*Exercise prompt*: In how many lines of the listing does the string "typealias" appear? Give only the number.
* * * *
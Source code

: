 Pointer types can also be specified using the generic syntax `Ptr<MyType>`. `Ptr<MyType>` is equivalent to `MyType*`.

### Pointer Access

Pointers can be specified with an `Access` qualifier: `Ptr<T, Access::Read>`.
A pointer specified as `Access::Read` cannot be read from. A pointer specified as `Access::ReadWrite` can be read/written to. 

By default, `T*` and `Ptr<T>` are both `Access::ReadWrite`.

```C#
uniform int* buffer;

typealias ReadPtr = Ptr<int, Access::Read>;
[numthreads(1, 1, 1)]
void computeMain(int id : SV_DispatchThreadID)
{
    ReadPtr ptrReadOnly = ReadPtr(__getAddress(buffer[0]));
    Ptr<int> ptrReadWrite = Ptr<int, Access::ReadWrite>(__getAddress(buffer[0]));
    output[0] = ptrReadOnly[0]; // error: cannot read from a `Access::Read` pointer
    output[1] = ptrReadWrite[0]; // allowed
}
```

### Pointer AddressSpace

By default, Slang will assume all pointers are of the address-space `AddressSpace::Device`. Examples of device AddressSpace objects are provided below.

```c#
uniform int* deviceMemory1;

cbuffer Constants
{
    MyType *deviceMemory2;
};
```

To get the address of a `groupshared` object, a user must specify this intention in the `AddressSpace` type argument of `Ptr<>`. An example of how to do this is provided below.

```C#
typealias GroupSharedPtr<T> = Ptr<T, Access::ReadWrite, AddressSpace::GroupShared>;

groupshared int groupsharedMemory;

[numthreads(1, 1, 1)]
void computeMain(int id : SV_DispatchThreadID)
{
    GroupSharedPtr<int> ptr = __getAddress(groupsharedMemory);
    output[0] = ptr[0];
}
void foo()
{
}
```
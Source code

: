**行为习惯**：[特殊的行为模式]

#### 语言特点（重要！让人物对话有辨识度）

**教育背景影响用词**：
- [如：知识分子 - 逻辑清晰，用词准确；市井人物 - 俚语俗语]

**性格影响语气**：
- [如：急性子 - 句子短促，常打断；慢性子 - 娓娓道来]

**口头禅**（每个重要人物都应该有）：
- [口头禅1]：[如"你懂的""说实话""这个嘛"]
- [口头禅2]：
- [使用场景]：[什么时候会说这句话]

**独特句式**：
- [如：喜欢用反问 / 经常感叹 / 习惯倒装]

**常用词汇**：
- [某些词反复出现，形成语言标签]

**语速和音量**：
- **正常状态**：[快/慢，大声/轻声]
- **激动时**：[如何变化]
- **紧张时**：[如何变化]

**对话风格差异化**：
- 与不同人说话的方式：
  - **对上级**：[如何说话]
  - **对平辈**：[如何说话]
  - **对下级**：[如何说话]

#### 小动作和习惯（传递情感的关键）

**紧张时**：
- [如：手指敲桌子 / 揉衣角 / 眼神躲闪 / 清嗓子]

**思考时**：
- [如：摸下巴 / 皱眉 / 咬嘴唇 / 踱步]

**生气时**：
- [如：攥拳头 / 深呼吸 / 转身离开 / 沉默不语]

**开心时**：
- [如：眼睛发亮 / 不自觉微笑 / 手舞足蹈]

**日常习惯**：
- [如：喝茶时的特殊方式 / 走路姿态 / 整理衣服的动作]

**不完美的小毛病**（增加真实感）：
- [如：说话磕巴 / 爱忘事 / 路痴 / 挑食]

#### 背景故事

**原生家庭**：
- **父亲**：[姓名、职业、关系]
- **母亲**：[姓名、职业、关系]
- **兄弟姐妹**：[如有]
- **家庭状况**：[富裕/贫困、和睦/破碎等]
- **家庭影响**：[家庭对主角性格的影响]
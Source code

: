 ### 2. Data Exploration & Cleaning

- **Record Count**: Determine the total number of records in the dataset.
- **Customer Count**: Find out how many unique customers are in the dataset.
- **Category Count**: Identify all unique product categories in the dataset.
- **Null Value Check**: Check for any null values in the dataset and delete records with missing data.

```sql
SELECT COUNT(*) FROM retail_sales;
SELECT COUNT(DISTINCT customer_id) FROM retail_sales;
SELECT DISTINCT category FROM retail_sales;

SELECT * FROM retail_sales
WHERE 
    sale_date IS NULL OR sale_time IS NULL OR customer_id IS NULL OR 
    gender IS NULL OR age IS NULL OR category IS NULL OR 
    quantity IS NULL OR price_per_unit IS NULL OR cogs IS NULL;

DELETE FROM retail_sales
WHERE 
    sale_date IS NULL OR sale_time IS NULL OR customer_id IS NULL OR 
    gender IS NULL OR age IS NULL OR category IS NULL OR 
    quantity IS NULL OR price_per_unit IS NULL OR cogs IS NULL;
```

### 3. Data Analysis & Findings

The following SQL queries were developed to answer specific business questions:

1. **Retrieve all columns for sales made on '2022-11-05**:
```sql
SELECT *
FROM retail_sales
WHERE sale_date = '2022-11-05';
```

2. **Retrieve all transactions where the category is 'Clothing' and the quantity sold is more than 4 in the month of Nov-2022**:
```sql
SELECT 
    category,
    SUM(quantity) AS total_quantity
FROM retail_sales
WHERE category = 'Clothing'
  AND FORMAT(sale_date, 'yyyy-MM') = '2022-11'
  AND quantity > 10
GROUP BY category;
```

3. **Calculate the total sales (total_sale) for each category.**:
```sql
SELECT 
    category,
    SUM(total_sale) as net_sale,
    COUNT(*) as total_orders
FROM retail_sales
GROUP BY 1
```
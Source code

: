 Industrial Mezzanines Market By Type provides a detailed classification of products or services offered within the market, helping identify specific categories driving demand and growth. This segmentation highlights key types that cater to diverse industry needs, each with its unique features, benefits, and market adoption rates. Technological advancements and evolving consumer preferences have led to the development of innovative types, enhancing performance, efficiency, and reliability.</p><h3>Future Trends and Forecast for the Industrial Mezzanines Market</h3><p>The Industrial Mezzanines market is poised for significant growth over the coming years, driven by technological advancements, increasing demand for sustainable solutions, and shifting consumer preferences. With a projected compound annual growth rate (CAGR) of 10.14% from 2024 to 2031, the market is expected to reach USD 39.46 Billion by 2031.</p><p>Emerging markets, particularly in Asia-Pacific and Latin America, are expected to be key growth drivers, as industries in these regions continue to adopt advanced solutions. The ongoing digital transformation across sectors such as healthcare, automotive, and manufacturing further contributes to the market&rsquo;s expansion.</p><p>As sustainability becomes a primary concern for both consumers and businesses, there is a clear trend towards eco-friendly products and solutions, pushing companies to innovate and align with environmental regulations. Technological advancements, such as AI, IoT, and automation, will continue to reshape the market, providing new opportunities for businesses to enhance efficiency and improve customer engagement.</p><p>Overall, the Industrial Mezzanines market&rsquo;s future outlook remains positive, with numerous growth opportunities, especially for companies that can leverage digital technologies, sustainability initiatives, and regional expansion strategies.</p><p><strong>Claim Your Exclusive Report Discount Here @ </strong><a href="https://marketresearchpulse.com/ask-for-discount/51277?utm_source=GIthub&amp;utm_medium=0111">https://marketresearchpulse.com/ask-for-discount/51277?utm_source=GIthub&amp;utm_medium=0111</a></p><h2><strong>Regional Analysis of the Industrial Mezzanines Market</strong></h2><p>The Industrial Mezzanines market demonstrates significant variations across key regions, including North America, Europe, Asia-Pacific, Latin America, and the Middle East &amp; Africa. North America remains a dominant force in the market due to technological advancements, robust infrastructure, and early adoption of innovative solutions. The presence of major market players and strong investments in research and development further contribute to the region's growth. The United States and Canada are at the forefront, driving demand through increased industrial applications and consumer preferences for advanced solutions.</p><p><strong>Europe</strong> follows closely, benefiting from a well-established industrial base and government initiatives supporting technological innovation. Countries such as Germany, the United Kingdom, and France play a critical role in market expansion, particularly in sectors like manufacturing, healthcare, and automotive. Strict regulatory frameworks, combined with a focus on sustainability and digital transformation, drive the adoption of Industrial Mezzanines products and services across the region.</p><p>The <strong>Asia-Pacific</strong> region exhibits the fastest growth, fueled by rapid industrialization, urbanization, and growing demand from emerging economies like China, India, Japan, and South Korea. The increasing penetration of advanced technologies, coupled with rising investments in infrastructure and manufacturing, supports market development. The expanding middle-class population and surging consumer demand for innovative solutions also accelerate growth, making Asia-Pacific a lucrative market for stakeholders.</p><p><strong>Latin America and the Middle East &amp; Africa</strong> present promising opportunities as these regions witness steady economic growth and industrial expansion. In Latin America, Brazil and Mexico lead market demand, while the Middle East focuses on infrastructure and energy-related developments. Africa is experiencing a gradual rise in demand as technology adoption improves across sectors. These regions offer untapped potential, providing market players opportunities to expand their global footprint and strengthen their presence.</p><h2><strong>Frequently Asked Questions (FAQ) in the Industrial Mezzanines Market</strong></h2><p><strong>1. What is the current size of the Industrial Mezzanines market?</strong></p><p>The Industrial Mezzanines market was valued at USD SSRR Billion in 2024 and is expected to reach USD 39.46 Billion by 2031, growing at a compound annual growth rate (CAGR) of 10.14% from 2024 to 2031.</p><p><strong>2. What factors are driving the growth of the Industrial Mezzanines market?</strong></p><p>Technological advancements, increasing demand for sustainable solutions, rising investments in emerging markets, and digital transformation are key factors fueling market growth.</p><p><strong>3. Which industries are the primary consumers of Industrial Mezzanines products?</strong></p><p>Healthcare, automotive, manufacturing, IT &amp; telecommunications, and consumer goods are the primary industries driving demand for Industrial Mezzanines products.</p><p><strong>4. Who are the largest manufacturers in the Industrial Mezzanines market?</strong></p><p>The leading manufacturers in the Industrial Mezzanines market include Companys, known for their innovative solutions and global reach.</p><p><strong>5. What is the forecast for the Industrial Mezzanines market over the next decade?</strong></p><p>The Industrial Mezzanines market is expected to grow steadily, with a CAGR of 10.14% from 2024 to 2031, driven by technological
* * * *
*Answer to the exercise*: 2